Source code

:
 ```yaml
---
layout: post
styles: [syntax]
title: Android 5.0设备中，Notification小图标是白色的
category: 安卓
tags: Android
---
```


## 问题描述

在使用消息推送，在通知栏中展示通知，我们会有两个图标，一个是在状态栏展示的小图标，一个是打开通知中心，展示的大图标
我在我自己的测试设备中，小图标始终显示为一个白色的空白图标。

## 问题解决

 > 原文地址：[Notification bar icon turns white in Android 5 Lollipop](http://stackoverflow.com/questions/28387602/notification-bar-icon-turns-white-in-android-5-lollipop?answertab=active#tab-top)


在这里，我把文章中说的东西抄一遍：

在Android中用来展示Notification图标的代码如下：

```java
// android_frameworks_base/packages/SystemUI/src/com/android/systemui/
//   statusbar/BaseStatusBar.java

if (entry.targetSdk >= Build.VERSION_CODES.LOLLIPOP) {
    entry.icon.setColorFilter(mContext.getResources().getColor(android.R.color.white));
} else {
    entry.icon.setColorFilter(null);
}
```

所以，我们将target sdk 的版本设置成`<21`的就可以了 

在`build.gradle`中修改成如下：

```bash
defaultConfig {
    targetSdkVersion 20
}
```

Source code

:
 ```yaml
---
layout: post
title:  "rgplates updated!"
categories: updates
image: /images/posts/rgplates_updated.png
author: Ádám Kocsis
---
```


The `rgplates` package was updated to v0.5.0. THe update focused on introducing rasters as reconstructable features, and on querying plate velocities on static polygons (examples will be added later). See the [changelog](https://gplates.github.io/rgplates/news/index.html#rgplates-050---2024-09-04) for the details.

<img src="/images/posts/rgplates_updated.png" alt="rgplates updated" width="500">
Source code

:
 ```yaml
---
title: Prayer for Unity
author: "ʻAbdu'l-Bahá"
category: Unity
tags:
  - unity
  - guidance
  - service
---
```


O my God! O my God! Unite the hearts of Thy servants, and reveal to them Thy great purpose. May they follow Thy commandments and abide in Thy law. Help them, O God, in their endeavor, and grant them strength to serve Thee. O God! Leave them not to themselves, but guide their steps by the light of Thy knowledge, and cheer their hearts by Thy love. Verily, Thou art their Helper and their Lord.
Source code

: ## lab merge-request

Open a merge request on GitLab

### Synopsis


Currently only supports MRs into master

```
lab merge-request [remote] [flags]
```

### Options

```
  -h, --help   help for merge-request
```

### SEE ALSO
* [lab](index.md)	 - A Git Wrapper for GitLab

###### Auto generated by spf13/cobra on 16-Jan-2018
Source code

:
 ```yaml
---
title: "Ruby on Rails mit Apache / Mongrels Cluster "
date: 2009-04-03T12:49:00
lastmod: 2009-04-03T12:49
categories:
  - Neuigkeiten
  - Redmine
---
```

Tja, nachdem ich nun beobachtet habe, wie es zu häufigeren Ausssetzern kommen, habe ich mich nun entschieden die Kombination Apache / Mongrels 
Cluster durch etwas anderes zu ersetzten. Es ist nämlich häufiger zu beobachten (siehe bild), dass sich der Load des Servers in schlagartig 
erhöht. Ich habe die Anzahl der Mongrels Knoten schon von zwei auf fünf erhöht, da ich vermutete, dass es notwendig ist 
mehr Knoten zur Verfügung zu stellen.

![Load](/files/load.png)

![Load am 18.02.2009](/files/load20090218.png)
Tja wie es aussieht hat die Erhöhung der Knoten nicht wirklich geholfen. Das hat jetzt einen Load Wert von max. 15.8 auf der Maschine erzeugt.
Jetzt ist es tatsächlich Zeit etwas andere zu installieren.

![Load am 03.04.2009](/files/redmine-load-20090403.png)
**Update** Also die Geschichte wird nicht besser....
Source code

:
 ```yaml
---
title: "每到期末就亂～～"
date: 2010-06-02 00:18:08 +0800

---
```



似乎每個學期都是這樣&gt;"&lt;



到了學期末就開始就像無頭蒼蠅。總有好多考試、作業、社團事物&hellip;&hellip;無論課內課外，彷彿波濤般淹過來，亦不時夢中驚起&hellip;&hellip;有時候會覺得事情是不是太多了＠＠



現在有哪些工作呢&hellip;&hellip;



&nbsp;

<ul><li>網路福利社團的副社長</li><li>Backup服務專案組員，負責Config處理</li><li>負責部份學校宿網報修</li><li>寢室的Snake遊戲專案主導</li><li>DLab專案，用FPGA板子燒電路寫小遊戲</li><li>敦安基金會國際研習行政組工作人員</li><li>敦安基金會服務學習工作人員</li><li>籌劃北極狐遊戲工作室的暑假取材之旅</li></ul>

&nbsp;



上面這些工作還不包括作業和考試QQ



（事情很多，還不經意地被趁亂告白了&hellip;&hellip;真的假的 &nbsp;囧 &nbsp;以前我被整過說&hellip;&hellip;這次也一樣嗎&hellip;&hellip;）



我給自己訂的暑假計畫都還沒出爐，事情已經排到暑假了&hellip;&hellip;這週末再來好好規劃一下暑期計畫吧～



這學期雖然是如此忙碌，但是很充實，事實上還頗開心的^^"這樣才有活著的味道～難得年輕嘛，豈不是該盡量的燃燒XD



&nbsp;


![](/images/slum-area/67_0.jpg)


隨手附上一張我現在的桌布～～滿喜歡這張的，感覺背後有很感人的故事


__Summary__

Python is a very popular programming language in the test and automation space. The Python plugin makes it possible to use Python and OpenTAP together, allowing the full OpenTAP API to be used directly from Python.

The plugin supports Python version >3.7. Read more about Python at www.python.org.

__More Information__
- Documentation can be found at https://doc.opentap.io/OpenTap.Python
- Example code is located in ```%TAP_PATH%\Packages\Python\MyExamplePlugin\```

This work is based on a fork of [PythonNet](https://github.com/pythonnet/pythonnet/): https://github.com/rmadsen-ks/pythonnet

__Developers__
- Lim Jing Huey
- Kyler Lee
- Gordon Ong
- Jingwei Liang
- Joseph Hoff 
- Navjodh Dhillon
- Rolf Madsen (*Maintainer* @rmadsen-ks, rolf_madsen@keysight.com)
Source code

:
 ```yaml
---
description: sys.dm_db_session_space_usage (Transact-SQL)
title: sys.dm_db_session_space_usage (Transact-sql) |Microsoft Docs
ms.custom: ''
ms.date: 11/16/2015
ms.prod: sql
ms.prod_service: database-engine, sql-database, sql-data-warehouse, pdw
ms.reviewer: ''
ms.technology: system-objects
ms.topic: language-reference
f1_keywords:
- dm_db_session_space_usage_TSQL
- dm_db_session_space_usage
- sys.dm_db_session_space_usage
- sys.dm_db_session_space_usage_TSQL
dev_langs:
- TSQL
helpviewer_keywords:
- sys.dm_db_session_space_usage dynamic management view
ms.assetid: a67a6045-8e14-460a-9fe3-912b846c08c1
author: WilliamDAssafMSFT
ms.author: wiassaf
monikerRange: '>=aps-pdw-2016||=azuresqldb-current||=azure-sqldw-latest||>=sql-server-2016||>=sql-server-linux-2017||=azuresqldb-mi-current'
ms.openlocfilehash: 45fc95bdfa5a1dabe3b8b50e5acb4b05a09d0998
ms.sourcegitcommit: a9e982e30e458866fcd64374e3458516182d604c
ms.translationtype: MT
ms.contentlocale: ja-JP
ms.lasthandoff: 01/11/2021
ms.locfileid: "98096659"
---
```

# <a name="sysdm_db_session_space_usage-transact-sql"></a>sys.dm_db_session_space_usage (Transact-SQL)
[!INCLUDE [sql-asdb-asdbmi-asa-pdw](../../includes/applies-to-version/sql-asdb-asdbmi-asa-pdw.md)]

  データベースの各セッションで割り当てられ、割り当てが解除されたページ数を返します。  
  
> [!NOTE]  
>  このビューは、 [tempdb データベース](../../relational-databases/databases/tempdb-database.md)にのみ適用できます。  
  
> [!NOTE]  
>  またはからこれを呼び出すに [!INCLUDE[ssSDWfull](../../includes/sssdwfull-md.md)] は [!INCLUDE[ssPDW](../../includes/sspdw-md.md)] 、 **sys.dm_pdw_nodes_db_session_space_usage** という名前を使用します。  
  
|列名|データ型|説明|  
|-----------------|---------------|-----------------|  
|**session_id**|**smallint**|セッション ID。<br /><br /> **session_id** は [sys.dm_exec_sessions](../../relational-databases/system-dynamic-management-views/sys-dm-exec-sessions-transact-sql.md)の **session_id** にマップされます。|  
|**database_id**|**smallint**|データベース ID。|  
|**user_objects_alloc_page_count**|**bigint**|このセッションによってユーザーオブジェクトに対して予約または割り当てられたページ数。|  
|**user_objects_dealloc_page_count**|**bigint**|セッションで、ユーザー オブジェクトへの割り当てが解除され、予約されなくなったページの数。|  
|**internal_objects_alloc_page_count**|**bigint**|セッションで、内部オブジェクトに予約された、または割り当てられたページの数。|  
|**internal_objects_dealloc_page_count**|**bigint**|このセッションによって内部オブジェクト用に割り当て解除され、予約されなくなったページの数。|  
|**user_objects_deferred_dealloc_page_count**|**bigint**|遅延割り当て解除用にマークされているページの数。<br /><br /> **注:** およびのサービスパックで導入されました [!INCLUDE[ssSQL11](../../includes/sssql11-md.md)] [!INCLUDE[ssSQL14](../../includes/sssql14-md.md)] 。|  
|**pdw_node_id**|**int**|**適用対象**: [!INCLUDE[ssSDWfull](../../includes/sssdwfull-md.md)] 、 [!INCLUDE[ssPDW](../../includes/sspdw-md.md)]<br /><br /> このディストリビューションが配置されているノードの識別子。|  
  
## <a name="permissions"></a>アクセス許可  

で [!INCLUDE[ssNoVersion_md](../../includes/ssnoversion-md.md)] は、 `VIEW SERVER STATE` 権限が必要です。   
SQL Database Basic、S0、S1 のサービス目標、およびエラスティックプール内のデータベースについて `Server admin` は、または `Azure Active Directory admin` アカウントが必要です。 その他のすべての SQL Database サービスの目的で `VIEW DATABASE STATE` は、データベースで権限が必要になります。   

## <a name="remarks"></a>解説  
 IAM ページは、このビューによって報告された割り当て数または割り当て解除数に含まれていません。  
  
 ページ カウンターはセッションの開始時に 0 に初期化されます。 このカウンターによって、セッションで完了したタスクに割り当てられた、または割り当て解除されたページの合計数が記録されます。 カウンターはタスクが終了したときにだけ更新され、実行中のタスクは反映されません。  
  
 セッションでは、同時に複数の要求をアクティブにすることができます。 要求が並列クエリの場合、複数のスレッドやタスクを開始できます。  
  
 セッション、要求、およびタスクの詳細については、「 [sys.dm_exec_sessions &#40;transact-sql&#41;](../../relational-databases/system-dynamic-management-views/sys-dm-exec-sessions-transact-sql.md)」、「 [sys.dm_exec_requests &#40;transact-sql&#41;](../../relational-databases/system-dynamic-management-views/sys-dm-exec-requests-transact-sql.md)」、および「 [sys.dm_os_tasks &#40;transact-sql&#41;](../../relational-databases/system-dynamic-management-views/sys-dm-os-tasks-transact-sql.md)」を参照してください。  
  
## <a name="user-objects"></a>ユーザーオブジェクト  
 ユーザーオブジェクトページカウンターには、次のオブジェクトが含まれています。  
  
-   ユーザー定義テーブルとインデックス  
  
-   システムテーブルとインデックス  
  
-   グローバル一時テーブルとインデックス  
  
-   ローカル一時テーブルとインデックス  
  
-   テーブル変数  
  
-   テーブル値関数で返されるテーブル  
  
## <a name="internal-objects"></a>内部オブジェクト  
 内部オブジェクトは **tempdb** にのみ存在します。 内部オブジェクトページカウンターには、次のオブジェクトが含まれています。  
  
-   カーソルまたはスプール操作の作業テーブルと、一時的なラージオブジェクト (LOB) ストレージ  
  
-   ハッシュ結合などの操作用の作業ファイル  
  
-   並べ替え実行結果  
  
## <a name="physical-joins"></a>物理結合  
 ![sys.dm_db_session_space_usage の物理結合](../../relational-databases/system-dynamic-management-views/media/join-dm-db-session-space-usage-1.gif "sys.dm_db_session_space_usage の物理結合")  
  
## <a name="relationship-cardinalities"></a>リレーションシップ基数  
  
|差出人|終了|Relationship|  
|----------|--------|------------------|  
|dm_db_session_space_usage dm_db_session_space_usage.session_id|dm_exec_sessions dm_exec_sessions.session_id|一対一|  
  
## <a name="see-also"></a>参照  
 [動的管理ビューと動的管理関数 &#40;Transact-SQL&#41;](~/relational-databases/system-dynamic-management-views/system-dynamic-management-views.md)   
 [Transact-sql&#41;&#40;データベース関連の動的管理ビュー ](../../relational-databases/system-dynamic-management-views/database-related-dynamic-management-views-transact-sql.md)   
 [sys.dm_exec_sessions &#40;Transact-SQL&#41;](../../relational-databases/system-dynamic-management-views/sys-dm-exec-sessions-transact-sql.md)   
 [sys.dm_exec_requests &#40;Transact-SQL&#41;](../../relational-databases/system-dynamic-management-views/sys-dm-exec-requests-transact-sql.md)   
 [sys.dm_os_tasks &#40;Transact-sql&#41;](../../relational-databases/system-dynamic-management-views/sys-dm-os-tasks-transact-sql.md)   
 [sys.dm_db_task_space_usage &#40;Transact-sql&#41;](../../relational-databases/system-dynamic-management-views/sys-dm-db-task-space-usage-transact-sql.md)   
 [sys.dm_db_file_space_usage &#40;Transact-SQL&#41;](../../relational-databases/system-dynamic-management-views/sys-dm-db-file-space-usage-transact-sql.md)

——————————

§ **THE PROBLEM**:
In the entries above, find each line containing the string "author" and copy it.

§ **ANSWER TO THIS PROBLEM**:
author: Ádám Kocsis
author: "ʻAbdu'l-Bahá"
author: WilliamDAssafMSFT
ms.author: wiassaf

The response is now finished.